According to Jordan News Agency, the plan aims to streamline efforts of these centers to better serve Jordan’s youth by focusing on teaching modern and future technologies. A total of 75 youth stations and centers will be merged and supported with sustainable youth activities. The focus will be on training youth in modern digital technical skills, artificial intelligence technologies, programming, and the electronic game industry. Additionally, the scheme will feature youth-oriented educational programs, including English language courses, in line with the Ministry of Youth’s plans and directives.
The youth centers identified for merging were selected in coordination between the Ministries of Youth and Digital Economy. These centers are strategically located to serve the largest possible segment of youth, ensuring maximum benefit from their programs.
The Council of Ministers also approved the rationale for the amended Faculty Bylaw of Al-Balqa’ Applied University (BAU) for the year 2025. This is a preparatory step for sending it to the Legislation and Opinion Bureau to complete the necessary issuance procedures. The amendments aim to add provisions for calculating new academic qualifications for the university’s faculty members and full-time lecturers.
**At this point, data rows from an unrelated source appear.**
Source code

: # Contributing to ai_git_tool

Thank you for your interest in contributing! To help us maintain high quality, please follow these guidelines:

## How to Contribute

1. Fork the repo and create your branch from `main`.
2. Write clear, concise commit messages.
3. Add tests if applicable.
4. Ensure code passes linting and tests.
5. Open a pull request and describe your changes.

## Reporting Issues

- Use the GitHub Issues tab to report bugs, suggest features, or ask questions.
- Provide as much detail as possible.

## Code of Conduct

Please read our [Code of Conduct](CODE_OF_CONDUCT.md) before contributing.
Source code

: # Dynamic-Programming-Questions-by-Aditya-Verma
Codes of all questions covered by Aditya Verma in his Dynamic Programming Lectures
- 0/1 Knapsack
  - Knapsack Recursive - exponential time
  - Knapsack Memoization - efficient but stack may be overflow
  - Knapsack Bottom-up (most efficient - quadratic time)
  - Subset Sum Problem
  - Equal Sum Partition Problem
In terms of enhancing investment and exploiting natural resources, the minister announced the Cabinet’s approval of an executive agreement for the assessment, development, and exploitation of gold and minerals in the Abu Khasheeba area. The agreement involves the Ministry of Energy and Mineral Resources and the Wadi Araba Minerals Company, similar to previous copper exploitation agreements.
The agreement is part of a broader strategy to optimize the use of Jordan’s national resources and stimulate local manufacturing and sustainable investment. It aligns with the Economic Modernization Vision, aiming to assess, develop, and exploit minerals and manufacture gold and copper to benefit various industrial sectors and enhance local added value.
Before the development phase begins, the agreement, which spans 30 years, requires the preparation of a comprehensive development plan, an economic feasibility study, technical licenses from relevant authorities, and the establishment of a public shareholding company, with 49% of its shares available for public subscription. This process ensures transparency and allows Jordanians to participate in project ownership and the anticipated economic returns.
Under the agreement, the developer must pay a royalty fee to the government, linked to the global price of gold. This fee increases with rising gold prices, ensuring fair revenue distribution. Additionally, a tax will be imposed on unexpected profits if margins exceed specified levels, reflecting a balanced fiscal policy that protects state interests and enhances investment stability.
The agreement requires full compliance with Jordanian environmental laws, including the submission of an environmental impact assessment study. An integrated environmental, health, and safety management system will be established, along with an eco-rehabilitation plan for the site post-mining operations, overseen by the government’s environmental auditor.
This agreement reflects the practical implementation of the Economic Modernization Vision, aiming for sustainable investment in natural resources, strengthening the private sector’s role, and enhancing local value. It is expected to contribute to job creation, increase GDP, and promote production-based growth.